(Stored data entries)
Segment Open

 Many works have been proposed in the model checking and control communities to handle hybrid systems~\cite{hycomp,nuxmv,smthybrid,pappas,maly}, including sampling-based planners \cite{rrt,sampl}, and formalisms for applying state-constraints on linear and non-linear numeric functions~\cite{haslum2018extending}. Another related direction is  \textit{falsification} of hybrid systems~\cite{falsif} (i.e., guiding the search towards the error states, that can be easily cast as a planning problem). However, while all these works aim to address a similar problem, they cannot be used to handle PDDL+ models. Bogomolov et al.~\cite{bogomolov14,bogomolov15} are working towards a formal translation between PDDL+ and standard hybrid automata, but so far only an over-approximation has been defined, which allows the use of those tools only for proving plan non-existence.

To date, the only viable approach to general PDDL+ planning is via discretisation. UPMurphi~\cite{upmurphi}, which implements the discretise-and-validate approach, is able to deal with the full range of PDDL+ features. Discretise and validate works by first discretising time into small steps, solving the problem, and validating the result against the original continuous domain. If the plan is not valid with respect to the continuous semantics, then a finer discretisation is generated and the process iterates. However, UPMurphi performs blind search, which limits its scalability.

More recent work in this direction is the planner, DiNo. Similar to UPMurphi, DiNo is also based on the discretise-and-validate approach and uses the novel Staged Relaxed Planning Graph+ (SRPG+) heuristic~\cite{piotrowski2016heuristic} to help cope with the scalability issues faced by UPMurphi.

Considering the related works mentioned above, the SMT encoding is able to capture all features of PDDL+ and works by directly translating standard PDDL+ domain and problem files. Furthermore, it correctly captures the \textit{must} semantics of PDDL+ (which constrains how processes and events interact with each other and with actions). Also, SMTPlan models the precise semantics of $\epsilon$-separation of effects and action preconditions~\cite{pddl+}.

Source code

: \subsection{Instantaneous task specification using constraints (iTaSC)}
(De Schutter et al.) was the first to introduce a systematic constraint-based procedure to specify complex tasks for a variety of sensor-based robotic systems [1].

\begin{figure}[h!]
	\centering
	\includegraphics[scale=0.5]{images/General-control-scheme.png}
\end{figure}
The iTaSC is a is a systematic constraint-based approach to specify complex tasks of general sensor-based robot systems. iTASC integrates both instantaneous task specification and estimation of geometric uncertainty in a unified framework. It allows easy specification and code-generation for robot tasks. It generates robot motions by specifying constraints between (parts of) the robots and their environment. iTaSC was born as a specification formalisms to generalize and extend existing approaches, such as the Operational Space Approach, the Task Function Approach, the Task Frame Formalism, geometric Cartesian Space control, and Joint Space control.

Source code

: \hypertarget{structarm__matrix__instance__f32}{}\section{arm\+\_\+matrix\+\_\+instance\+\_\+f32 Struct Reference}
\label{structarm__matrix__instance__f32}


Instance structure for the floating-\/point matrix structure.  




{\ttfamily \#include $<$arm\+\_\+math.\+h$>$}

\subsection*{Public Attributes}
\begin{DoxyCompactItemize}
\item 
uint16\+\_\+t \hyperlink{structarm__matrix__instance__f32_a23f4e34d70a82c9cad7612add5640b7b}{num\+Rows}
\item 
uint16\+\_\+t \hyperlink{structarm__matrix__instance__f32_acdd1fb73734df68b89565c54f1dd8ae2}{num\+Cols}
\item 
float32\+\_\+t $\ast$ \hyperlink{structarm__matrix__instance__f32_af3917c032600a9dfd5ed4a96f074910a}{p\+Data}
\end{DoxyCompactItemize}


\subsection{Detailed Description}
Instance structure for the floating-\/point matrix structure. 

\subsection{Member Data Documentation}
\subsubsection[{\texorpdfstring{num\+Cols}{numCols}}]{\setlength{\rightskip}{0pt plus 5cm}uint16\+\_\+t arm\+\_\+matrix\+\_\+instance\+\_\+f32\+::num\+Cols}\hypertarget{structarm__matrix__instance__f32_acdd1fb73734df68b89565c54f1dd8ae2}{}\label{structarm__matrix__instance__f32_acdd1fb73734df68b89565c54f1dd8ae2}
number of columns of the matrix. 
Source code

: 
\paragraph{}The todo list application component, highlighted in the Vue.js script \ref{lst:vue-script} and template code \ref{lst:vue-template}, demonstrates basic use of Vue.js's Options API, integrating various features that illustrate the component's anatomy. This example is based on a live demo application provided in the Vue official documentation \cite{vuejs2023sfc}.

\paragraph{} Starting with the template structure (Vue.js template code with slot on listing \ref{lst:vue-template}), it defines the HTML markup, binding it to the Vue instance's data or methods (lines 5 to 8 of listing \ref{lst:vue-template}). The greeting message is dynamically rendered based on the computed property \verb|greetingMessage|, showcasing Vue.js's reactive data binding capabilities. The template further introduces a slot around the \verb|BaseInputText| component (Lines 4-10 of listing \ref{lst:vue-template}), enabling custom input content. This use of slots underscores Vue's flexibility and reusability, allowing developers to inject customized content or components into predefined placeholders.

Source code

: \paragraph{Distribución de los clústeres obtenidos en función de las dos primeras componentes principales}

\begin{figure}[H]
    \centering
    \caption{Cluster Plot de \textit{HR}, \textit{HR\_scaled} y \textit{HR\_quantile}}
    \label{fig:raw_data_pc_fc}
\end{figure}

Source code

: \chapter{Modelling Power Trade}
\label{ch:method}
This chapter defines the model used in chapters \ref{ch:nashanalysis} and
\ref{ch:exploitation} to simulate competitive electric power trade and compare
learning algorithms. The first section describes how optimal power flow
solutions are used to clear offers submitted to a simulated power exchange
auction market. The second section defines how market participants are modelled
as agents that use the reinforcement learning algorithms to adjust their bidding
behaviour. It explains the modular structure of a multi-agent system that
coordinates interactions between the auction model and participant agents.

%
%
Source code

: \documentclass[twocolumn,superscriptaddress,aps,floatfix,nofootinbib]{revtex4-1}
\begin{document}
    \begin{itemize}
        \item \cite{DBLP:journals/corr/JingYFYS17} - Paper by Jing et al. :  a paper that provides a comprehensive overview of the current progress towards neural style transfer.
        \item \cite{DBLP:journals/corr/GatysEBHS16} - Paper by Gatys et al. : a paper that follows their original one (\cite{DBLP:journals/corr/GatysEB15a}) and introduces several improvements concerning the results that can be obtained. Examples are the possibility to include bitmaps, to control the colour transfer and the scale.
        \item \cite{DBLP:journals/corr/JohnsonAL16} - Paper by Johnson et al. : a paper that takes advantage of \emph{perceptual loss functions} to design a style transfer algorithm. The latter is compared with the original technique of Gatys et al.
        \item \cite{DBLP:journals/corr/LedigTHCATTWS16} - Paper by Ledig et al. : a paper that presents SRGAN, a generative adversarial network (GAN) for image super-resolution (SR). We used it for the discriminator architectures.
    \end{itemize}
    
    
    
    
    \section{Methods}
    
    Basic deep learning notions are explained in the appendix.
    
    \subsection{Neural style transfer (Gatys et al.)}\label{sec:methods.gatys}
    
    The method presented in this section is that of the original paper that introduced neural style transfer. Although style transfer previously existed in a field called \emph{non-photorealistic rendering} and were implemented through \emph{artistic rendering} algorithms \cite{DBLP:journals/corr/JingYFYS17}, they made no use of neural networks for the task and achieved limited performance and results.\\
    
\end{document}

Segment Closed
Segment Open

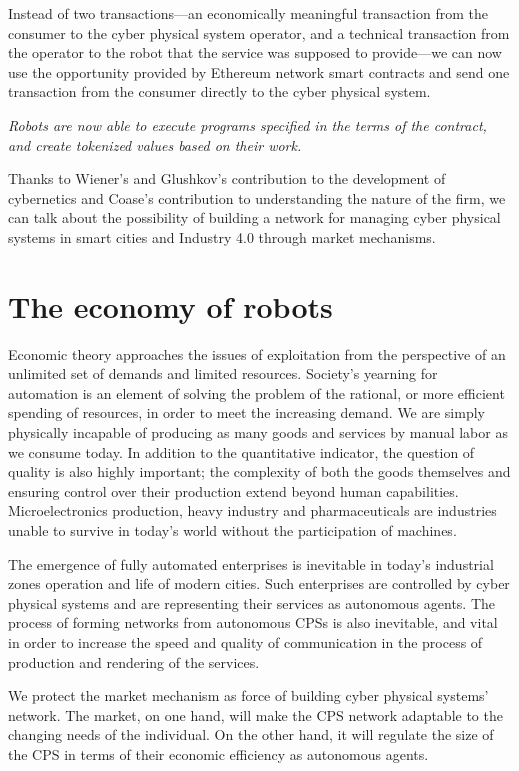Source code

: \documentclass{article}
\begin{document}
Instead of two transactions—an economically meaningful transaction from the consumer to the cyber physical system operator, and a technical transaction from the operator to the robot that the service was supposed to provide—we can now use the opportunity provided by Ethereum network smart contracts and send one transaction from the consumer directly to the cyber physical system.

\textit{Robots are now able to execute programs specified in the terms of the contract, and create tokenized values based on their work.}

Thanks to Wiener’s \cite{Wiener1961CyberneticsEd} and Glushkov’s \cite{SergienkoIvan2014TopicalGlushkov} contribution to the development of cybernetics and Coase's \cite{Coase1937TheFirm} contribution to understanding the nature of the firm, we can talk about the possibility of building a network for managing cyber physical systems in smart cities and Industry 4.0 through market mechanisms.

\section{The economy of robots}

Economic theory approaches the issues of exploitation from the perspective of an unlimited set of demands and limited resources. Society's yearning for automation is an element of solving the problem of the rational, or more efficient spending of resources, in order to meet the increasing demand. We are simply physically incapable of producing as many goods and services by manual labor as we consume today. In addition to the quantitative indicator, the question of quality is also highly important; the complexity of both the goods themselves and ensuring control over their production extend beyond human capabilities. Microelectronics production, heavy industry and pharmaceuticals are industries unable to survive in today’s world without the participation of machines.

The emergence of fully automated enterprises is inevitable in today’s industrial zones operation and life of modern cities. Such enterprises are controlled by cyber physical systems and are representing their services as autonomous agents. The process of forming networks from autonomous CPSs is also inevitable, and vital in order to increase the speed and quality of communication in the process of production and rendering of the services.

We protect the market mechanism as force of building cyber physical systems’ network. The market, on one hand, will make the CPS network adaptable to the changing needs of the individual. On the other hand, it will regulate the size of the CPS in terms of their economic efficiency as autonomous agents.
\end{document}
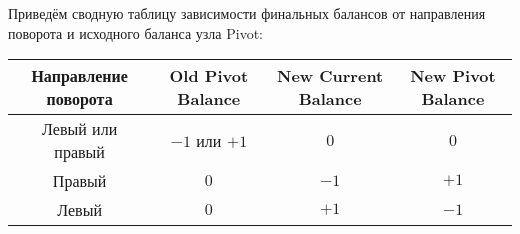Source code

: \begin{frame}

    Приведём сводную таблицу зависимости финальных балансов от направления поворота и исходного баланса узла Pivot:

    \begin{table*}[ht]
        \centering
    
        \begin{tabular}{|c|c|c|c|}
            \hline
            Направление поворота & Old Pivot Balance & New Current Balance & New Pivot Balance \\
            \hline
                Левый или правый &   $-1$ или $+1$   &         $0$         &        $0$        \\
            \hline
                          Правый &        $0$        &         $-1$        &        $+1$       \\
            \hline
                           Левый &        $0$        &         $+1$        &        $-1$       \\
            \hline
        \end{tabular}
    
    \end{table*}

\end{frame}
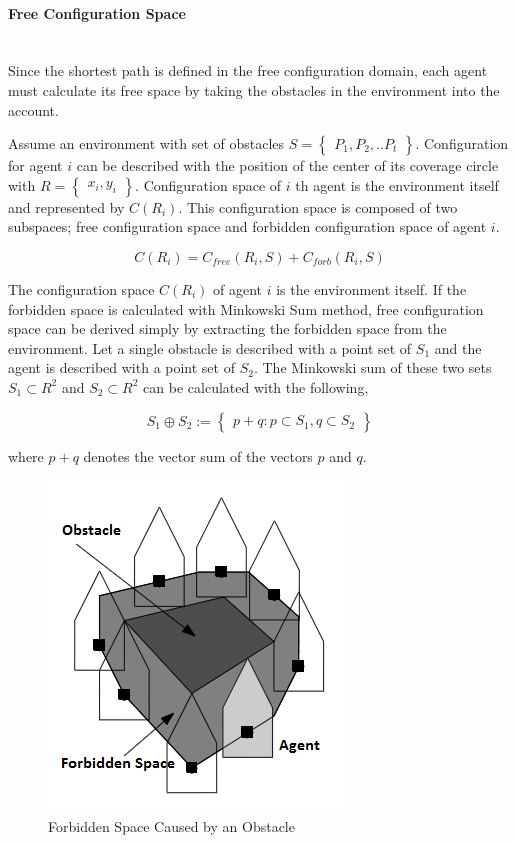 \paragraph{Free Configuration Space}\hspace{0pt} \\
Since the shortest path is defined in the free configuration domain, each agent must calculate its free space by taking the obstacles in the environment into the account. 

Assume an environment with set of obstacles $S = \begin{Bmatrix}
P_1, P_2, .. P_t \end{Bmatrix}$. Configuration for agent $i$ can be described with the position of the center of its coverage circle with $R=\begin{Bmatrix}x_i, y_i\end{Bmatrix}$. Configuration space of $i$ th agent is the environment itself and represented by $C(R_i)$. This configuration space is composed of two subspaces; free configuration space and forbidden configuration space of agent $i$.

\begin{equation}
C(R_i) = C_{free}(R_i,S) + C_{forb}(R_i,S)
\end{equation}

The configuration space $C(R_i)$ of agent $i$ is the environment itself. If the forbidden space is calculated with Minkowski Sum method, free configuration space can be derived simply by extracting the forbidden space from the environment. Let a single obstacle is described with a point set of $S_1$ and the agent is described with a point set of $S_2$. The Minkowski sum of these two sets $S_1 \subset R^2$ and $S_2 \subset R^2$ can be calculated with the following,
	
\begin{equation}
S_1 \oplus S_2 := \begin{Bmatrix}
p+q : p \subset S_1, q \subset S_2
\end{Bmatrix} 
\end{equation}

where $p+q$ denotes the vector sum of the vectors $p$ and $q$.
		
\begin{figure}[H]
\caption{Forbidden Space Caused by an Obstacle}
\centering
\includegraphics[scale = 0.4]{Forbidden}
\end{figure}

Segment Closed
Segment Open

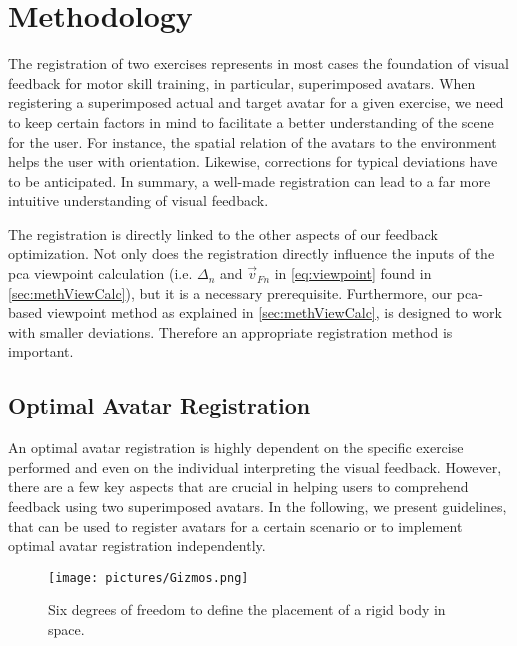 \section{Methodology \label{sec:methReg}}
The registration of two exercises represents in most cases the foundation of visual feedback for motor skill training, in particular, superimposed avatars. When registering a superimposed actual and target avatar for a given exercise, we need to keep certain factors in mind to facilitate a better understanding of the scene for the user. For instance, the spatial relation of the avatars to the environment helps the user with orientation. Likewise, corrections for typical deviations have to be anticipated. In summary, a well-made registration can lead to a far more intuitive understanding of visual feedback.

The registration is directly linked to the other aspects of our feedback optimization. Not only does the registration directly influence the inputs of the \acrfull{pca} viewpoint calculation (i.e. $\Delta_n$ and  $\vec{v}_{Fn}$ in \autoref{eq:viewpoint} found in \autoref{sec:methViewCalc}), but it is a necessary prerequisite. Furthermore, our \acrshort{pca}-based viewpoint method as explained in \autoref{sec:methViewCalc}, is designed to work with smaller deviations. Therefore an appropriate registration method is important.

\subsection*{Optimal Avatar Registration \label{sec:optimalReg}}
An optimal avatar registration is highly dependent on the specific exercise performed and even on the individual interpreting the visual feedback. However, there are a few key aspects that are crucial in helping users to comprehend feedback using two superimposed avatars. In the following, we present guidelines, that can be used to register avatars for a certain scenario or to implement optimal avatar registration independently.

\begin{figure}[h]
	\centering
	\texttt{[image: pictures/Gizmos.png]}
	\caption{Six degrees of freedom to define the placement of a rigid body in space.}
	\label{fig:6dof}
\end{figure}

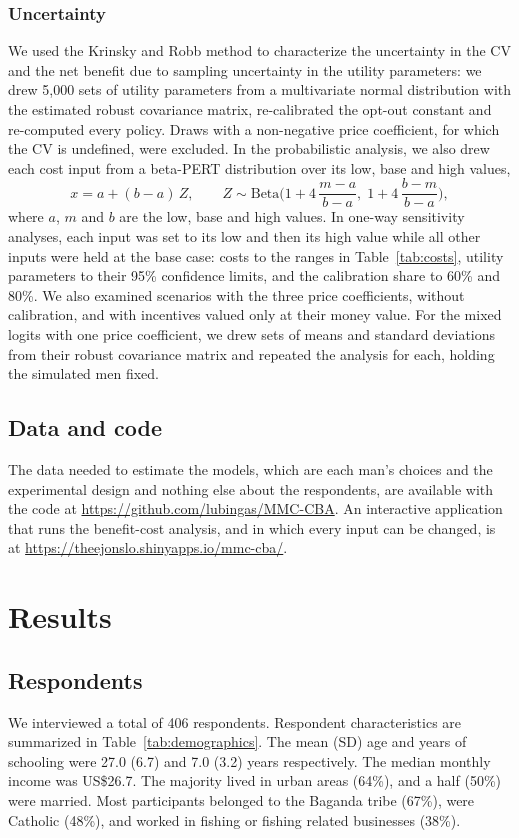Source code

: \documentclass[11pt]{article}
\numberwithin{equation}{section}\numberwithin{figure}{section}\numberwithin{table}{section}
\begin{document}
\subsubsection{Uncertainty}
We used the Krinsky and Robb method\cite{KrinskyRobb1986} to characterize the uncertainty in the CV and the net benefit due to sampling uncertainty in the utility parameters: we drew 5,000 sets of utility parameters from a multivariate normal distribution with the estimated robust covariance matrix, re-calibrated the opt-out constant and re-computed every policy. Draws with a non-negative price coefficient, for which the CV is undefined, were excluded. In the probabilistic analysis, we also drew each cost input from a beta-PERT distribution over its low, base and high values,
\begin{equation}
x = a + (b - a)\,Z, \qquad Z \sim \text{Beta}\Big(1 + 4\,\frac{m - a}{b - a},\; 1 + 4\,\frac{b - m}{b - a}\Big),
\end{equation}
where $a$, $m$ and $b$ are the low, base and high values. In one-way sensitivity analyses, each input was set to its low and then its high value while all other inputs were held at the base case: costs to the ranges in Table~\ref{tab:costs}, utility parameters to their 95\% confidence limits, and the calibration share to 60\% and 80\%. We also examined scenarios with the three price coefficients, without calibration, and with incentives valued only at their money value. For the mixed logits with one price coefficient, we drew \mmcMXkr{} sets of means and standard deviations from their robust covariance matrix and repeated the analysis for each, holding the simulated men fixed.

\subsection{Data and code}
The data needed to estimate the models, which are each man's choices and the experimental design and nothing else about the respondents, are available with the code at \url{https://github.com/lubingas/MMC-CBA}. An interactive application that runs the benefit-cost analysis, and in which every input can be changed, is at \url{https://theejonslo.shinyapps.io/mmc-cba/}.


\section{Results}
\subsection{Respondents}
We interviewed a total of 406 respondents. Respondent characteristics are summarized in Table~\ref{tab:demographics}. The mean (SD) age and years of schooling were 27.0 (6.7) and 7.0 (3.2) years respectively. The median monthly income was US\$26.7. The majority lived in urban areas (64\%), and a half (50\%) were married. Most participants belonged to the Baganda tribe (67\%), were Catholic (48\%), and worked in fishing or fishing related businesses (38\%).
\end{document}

Segment Closed

- **Work item**:
Identify each line in the records above containing the word "inputs"; copy those lines.

- **Task output**:
The registration is directly linked to the other aspects of our feedback optimization. Not only does the registration directly influence the inputs of the \acrfull{pca} viewpoint calculation (i.e. $\Delta_n$ and  $\vec{v}_{Fn}$ in \autoref{eq:viewpoint} found in \autoref{sec:methViewCalc}), but it is a necessary prerequisite. Furthermore, our \acrshort{pca}-based viewpoint method as explained in \autoref{sec:methViewCalc}, is designed to work with smaller deviations. Therefore an appropriate registration method is important.
where $a$, $m$ and $b$ are the low, base and high values. In one-way sensitivity analyses, each input was set to its low and then its high value while all other inputs were held at the base case: costs to the ranges in Table~\ref{tab:costs}, utility parameters to their 95\% confidence limits, and the calibration share to 60\% and 80\%. We also examined scenarios with the three price coefficients, without calibration, and with incentives valued only at their money value. For the mixed logits with one price coefficient, we drew \mmcMXkr{} sets of means and standard deviations from their robust covariance matrix and repeated the analysis for each, holding the simulated men fixed.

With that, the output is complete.